Why would you bother rehearsing using military money?
It was right next to St.
Andrew's Air Force Base, for God's sake.
Why would you bother rehearsing something that can't happen?
So the last time we had an allegedly serious respiratory illness pandemic was 1918.
And again, this is one of these things that I speak to my wife every few days, and I'll say, you know X, Y, and Z?
And she'll say, don't tell me you found out that's not true either.
So there wasn't a 1918 flu pandemic of the size that we now understand it.
So there probably was some sort of, I know there was several pulses of death often in young men who were de-mobbed from the war in Europe.
Many of them had been exposed to mustard gas, chlorine, and then they were so stressed In adequate conditions, I think a lot of them got bacterial pneumonia and died.
There may or may not have been flu, but what's interesting is, and this is a good bit of evidence, this is not me, I've got a Russian friend, a Ukrainian friend actually, who went back to the source material of the Russian Academy of Infectious Diseases in 1922.
Because it was ahead of an international health regulation conference.
Even back in the day, Gareth, they were working out, how do we keep trade going smoothly when there might be, you know, plague in one place, cholera in another?
And they had regulations, and it would help people if they had an agreement as to what to do.
So these Russians got together and had like a two-day update, and do you know what?
They mentioned cholera, black death, polio, Whatever, yellow fever.
He didn't mention any spiritual illness at all, let alone flu.
And yet, we all lived to believe four years earlier!
The largest number of people since the Black Death have died.
And she said it's remarkable.
She then went forwards, and you never find it in the Russian.
What you find is in the 50s, magazine articles doing retrospectives on the pandemic.
I'm saying they recreate, they created the impression of a serious pandemic.

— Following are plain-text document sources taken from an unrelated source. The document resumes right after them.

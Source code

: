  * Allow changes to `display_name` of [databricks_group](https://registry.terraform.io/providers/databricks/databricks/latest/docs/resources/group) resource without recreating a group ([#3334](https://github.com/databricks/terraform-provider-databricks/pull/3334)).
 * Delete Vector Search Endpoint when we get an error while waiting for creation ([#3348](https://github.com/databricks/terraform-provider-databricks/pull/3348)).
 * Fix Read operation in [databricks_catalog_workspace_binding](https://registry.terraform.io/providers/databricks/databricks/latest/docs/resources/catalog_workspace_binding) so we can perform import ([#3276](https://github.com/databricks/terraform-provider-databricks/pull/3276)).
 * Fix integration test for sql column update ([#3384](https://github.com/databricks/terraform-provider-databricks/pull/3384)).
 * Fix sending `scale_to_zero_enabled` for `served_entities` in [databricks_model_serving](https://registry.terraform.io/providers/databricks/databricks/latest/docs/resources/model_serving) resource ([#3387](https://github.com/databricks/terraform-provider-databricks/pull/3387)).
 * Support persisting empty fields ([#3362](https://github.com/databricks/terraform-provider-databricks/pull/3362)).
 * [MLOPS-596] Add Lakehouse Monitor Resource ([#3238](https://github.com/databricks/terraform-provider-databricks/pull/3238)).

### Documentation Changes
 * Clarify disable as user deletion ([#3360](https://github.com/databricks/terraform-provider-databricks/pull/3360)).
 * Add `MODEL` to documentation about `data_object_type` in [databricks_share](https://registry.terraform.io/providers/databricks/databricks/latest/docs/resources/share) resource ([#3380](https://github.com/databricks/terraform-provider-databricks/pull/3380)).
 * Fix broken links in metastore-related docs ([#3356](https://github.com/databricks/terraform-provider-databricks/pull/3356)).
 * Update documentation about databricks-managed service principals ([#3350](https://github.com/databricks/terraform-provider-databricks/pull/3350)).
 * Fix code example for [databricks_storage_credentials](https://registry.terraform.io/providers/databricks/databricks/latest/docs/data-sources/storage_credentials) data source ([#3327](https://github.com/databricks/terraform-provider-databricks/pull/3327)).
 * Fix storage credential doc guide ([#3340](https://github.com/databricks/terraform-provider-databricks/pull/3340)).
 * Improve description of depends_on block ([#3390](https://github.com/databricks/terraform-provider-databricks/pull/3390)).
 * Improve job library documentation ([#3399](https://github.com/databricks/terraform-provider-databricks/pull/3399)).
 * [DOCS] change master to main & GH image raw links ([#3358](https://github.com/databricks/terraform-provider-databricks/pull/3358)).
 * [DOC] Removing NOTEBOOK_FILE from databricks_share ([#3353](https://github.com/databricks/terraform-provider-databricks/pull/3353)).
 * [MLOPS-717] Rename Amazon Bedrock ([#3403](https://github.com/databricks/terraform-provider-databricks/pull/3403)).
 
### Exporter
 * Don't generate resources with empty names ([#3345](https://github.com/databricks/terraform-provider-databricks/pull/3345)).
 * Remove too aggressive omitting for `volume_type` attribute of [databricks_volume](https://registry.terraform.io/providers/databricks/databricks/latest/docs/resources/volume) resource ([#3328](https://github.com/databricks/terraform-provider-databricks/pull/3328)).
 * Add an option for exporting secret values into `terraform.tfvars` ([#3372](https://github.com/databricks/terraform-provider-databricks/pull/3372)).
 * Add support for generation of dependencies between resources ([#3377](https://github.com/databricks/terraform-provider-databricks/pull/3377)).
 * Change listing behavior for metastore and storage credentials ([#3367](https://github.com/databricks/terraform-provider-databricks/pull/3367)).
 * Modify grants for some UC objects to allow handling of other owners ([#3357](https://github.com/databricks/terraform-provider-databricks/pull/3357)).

And no one goes to check the original sources.
Nobody.
And I didn't either.
I mean, you largely believe what you're being told.
So what I'm saying is, what I'm asking is, why would a group of people rehearse for a pandemic when there's never actually been one?
And I can explain why they're pretty much impossible.
You can have a common cold, whatever causes it.
I've got questions about that now.
But let's accept the narrative of infectious pathogens.
Common cold can go round and round the world because, at its height, you normally feel a bit low and a bit miserable.
You might be sneezing, runny nose, congestion.
But you're not forced to withdraw from your normal world.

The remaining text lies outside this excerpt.